**TASK OBJECTIVE:** Find every line in the records below that contains "permisos", and copy it.

[Stored entries]
--- --- ---

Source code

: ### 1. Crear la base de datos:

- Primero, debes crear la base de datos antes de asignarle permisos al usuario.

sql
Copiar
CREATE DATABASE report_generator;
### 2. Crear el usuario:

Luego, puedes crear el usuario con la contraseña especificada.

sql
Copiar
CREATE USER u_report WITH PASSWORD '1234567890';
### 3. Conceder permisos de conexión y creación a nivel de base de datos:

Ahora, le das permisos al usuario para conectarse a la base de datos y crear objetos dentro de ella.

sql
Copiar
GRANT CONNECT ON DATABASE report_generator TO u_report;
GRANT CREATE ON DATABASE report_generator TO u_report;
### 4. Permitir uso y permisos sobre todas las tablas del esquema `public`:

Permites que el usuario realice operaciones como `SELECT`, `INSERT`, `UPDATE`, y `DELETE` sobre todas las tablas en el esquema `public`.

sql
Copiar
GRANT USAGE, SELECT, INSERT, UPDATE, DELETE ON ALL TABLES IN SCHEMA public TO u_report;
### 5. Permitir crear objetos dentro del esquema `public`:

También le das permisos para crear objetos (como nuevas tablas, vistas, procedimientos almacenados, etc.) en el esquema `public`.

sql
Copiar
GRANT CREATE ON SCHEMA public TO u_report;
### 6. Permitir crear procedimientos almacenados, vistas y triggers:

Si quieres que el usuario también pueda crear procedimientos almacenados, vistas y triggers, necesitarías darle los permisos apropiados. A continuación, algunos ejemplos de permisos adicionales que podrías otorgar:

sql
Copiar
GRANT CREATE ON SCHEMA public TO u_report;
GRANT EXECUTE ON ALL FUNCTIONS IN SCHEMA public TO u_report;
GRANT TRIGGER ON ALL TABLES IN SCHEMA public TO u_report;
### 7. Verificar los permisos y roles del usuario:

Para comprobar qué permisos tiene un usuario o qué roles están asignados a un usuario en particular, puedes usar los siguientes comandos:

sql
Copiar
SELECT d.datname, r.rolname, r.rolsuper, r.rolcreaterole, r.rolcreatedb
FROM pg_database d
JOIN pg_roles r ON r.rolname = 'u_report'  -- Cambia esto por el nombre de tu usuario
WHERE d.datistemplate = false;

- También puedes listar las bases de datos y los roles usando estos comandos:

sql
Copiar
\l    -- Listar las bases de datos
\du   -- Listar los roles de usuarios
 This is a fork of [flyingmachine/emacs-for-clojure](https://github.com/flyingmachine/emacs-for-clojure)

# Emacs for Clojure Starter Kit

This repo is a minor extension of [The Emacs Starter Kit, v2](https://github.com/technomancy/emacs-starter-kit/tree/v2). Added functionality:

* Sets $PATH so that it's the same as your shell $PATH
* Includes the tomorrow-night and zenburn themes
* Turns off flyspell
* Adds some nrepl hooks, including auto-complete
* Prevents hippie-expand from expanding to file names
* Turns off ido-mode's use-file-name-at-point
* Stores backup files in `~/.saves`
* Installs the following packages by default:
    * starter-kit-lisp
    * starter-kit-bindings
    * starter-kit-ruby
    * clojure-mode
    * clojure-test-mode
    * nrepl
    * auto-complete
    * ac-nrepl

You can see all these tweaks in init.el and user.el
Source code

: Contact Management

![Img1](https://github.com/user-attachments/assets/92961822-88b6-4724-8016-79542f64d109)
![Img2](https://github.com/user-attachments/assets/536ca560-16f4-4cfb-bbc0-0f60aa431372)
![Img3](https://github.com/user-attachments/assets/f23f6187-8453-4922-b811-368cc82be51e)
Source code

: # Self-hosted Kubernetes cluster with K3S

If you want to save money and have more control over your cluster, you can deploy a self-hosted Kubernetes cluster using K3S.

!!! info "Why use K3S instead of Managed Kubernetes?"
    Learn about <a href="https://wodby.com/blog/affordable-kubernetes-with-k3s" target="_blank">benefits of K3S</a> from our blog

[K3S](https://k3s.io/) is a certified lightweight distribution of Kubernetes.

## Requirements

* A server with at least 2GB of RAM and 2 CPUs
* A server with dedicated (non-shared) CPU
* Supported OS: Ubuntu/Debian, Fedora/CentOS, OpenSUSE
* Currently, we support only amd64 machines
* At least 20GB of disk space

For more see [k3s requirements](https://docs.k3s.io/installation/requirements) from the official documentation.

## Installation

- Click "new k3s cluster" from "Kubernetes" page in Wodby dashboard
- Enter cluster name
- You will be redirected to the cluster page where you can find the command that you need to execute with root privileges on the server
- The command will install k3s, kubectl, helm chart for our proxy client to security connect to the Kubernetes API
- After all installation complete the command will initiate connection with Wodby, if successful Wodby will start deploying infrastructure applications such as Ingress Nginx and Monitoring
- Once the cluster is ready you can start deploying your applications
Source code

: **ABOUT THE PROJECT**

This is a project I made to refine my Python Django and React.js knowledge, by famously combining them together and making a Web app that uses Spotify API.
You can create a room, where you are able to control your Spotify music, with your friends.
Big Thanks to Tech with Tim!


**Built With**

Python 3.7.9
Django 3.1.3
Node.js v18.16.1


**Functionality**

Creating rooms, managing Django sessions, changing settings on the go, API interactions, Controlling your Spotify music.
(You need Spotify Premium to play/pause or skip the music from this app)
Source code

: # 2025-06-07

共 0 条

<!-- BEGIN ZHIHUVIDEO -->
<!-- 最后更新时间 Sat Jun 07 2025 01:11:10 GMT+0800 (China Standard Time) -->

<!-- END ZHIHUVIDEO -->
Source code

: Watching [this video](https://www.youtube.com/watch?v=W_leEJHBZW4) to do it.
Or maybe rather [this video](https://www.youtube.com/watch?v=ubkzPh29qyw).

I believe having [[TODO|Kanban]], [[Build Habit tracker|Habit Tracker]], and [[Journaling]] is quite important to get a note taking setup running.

--- --- ---

**WRITTEN RESPONSE:**
- Primero, debes crear la base de datos antes de asignarle permisos al usuario.
### 3. Conceder permisos de conexión y creación a nivel de base de datos:
Ahora, le das permisos al usuario para conectarse a la base de datos y crear objetos dentro de ella.
### 4. Permitir uso y permisos sobre todas las tablas del esquema `public`:
También le das permisos para crear objetos (como nuevas tablas, vistas, procedimientos almacenados, etc.) en el esquema `public`.
Si quieres que el usuario también pueda crear procedimientos almacenados, vistas y triggers, necesitarías darle los permisos apropiados. A continuación, algunos ejemplos de permisos adicionales que podrías otorgar:
### 7. Verificar los permisos y roles del usuario:
Para comprobar qué permisos tiene un usuario o qué roles están asignados a un usuario en particular, puedes usar los siguientes comandos:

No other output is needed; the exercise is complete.